Milkowski was a consultant on the 2014 documentary film Jaco, produced by Metallica bassist Robert Trujillo, and appeared on panel discussions with its premiere at film festivals in New York City, Washington D.C., Cape May, New Jersey, Montreal, and Buenos Aires.

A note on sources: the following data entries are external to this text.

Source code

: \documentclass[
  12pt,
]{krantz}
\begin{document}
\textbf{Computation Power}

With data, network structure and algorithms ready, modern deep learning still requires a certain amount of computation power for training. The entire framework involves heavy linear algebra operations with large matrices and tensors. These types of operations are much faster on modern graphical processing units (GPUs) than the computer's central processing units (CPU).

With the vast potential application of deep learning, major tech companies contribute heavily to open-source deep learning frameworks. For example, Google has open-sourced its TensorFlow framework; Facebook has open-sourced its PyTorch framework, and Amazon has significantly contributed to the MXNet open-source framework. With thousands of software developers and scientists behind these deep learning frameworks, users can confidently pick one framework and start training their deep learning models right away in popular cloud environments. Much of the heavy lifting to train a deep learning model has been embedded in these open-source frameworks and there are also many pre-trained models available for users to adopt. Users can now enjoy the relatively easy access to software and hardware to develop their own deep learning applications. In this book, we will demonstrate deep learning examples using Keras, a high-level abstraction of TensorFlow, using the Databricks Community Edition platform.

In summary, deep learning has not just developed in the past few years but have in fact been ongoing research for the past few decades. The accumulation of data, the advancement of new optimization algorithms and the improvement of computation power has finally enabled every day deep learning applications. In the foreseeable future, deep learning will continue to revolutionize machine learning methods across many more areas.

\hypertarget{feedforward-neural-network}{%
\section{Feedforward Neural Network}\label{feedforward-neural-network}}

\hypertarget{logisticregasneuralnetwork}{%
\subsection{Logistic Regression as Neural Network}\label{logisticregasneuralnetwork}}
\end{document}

As a record producer, Milkowski oversaw recordings for guitarist Phil deGruy (Innuendo Out the Other, NYC, 1995), guitarist Pat Martino (All Sides Now, Blue Note, 1998) and produced the compilation Come Together: A Guitar Tribute to The Beatles (NYC, 1993) as well as tracks on the compilations World Christmas (Metro Blue, 1996) and Who Loves You: A Tribute to Jaco Pastorius (JVC, 2001).

==Awards and honors==
- Helen Oakley Dance-Robert Palmer Award for Excellence in Magazine Writing, Jazz Journalists Association, 2004
- Lifetime Achievement Award, Jazz Journalists Association, 2011
- Bruce Lundvall Award, Montreal International Jazz Festival, 2015

==Bibliography==
- Bass Heroes: From the Pages of Guitar Player (contributor). Miller Freeman, 1993. ISBN 0-87930-274-7.
- JACO: The Extraordinary and Tragic Life of Jaco Pastorius (1st edition). Miller Freeman, 1995. ISBN 0-8793-0361-1.
- Down Beat: 60 Years of Jazz (contributor). Hal Leonard Books, 1995. ISBN 0-7935-3491-7.
- The Guitar in Jazz (contributor; edited by James Sallis). University of Nebraska Press. 1996. ISBN 0-8032-4250-6.
- Guitar World Presents Stevie Ray Vaughan (contributor). Hal Leonard Books, 1991997. ISBN 0-7935-8080-3.
- Rockers, Jazzbos and Visionaries. Billboard Books, 1998. ISBN 0-8230-7833-7.
- The Oxford Companion to Jazz (contributor; edited by Bill Kirchner). Oxford University Press, 2000. ISBN 0-19-512510-X.
- Swing It! An Annotated History of Jive. Watson-Guptill Publications 2001. ISBN 0-8230-7671-7.
- The Billboard Illustrated Encyclopedia of Music (contributor). Watson-Guptill Publications, 2003. (ISBN) 0-8230-7869-8.
- The Illustrated Encyclopedia of Jazz & Blues (contributor). Flame Tree Publishing, 2005. ISBN 1-84451-181-2.
- JACO: The Extraordinary and Tragic Life of Jaco Pastorius: Deluxe Edition. Backbeat Books, 2005. ISBN 0-87930-859-1.
- Voices in Jazz Guitar (by Joe Barth; foreword by Bill Milkowski). Mel Bay Publications, 2006. ISBN 978-0-7866-7679-8.
- Down Beat: The Great Jazz Interviews: A 75th Anniversary Anthology (contributor). Hal Leonard Books, 2009. ISBN 978-1-4234-6384-9.
- Legends of Jazz [text, Bill Milkowski; foreword, Joe Lovano]. White Star Publishers, 2011. ISBN 978-88-544-0604-9.
- Here and Now! The Autobiography of Pat Martino (co-author). Backbeat Books, 2011. ISBN 978-1617130274.
- Ode to a Tenor Titan: The Life and Times and Music of Michael Brecker. Backbeat Books, 2021 ISBN 9781493053766.